3. Evolutionary Analysis of the Laccase Gene Family in Terrestrial Plants

Eight terrestrial plants with completed whole-genome sequencing were used to represent different evolutionary stages to study the evolutionary course of laccase. Laccases were excavated in the genomes of these species for comprehensive phylogenetic analysis.
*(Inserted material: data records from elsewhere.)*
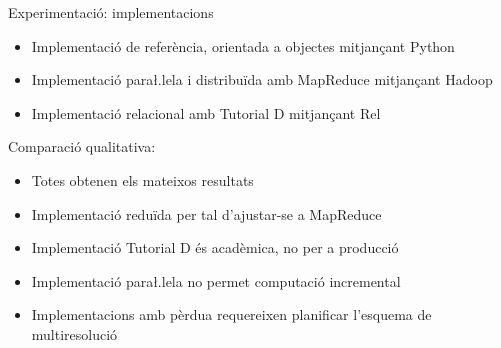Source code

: \begin{frame}{Experimentació: implementacions}

  \begin{itemize}
  \item Implementació de referència, orientada a objectes mitjançant Python
  \item Implementació para\l.lela i distribuïda amb MapReduce mitjançant Hadoop
  \item Implementació relacional amb Tutorial D mitjançant Rel
  \end{itemize}



Comparació qualitativa:

  \begin{itemize}
  \item Totes obtenen els mateixos resultats
  \item Implementació reduïda per tal d'ajustar-se a MapReduce
  \item Implementació Tutorial D és acadèmica, no per a producció
  \item Implementació para\l.lela no permet computació incremental
  \item Implementacions amb pèrdua requereixen planificar l'esquema de multiresolució
  \end{itemize}


\end{frame}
The examined plant species include one moss (P. patens), one fern (Selaginellae moellendorfii), one gymnosperm (P. taeda), one archaic angiosperm (A. trichopoda), one monocot (O. sativa), and three dicots (A. thaliana, V. vinifera, and G. max). Four laccase genes were present in the bryophyte P. patens. No laccase gene was identified in the whole genomes of green algae (Ostreococcus lucimarinus) and Micromonas sp. Therefore, laccase might have originated from the plant’s landing process. The numbers of laccase genes in S. moellendorfii, P. taeda, and A. trichopoda were 11, 11, and 13, respectively. In total, 29, 17, 35 and 52 laccases were present in the monocot O. sativa, dicot A. thaliana, V. vinifera, and G. max, respectively. The gene family size of laccase in species indicated that this gene family began to expand during the evolution of angiosperms.
The cladogram based on the phylogenetic tree is shown in Figure 1a. In terms of the classification criteria of Arabidopsis laccase and location on the phylogenetic tree, the 221 land plant laccases were clearly divided into seven branches of Subfamilies I–VII (support rate > 65%) [19]. Subfamilies I–V contained gymnosperms and angiosperms. Subfamily VI is a unique branch of angiosperms. Subfamily VII was a basal branch and contained ferns and angiosperms. Gymnosperm laccases might have been lost in Subfamilies II, VI, and VII. According to the ML (Maximum likelihood) tree, the ancestors of vascular plants had at least two laccase genes. The fern laccase ancestor might have lost one copy. This copy produced two duplicates before it was lost. One of the duplicates was lost in the subsequent evolutionary process. Two of the five laccase ancestors of seed plants experienced duplication events. Eventually, eight ancient laccase genes were present. Five of the eight laccase gene ancestors might be lost in gymnosperms. Gymnosperms only had three ancient laccase genes (Figure 1b).
Forests 13 00157 g001 550
Figure 1. (a) Phylogenetic tree for the PtLACs and other plant laccases. The phylogenetic relationship was constructed using the maximum likelihood procedure on the basis of the amino acids of the Arabidopsis (AT), Amborella trichopoda (ATR), Glycine max (Gm), O. sativa (Os), Physcomitrella patens (Pp), Vitis vinifera (Vv), Herba Selaginellae moellendorfii (SM), and Populus trichocarpa (Pt) under the model of WAG + I + G and bootstrap = 1000. Subfamilies I–VII are marked on the outermost of the tree. The branch length was shown next to the branches. (b) Hypothetical evolutionary histories of laccases in terrestrial plants.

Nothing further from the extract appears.